I love this story. I even love the name Jabbok; it sounds like something out of science fiction. In fact, the whole episode sounds like a good back story for a new video game or comic book series. Who or what is this man on the river bank with Jacob, and isn’t it rather odd that he doesn’t he want to be around after daybreak
Scholars have suggested that this might be a river spirit, or that the ‘man’ is actually a celestial being attached to the land of Jacob’s twin brother, Esau; you remember, the brother Jacob had cheated out of his inheritance. Other commentators suppose that Jacob was dreaming again, as when he had his vision of the ladder at Bethel. The story itself suggests that, whatever the background of the imagery may be, it is God who shows up at the river crossing with a point to make. The story is often known as Jacob wrestling with the angel.
However we understand the wrestling scene, we are left with the figure of Jacob, limping off after a really rough night, blessed and burdened with his new identity as Israel.
On this Sunday after the feast of St. Luke, we are emphasizing the healing power of God. We tend to understand this in terms of physical well-being. Jacob, however, ends up hobbling and incapacitated after his encounter. His physical state is worse, and yet an amazing transformation has taken place. He now carries the name of God’s beloved children.

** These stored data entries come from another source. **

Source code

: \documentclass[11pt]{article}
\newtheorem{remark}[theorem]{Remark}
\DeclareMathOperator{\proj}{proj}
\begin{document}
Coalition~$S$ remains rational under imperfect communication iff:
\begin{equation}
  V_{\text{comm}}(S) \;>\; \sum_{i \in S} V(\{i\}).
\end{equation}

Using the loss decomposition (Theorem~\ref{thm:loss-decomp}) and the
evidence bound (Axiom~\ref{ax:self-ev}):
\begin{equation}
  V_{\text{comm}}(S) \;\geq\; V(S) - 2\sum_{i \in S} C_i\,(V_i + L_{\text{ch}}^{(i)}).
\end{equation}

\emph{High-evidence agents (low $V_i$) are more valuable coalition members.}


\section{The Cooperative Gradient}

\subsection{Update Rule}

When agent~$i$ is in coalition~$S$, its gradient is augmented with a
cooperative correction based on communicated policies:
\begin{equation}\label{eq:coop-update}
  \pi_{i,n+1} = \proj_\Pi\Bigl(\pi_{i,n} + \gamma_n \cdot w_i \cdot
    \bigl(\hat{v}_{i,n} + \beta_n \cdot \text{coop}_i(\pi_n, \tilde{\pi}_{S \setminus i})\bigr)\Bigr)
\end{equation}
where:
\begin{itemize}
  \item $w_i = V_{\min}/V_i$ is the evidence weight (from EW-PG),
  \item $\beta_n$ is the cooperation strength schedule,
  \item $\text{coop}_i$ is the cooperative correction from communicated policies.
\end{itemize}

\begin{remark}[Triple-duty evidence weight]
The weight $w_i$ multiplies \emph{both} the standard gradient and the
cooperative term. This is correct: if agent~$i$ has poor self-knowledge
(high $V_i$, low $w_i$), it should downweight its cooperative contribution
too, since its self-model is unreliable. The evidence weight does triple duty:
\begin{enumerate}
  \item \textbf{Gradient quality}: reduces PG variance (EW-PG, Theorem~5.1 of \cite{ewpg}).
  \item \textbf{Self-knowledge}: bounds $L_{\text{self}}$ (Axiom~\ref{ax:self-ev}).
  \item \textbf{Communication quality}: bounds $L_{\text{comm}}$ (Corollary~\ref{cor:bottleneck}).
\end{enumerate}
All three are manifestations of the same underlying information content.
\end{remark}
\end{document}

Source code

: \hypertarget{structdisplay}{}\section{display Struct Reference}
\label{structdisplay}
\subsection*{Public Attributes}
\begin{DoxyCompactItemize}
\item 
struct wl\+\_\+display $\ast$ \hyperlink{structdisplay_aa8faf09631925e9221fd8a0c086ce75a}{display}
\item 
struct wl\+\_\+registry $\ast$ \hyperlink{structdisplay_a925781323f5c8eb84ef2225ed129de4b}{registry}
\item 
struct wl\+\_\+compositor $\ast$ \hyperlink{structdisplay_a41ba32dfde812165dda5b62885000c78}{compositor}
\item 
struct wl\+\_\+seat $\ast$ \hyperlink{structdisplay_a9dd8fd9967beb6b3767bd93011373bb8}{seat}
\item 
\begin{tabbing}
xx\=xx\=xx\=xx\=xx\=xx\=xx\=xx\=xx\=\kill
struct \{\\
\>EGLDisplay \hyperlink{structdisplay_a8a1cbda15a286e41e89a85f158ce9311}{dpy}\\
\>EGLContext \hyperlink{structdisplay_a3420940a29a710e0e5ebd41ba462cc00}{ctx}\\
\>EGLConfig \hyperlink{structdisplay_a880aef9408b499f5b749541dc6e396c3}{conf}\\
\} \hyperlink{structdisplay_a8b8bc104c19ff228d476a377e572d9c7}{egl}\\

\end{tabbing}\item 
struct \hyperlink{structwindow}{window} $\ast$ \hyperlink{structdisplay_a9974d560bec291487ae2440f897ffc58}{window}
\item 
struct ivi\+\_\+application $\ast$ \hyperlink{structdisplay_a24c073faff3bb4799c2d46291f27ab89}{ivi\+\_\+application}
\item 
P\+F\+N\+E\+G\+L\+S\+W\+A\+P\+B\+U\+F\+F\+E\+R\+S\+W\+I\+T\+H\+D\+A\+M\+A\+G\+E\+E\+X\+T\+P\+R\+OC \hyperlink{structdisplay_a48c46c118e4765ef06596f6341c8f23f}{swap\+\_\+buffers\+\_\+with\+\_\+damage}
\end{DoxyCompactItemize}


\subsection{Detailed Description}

What qualifies Jacob to be Israel? Clearly neither his soundness of body nor his sterling character brings him this honor. And he doesn’t become Israel because of his faith. After all, rather than trusting God to care for him, Jacob has been charging about trying to force everything to go his way by any means possible. Jacob doesn’t become Israel by actually winning the wrestling match. His partner in struggle is clearly able to do serious damage and presumably could have won out at any time.
What really qualifies Jacob to be Israel is simply that he has been chosen by God. Many readers have observed that the great irony in Jacob’s story is that he lies and manipulates and fights to achieve by force what is, in fact, already his: God’s blessing. Jacob was blessed before his birth and that blessing was reaffirmed at Bethel and here he is again, struggling and demanding that which he already has.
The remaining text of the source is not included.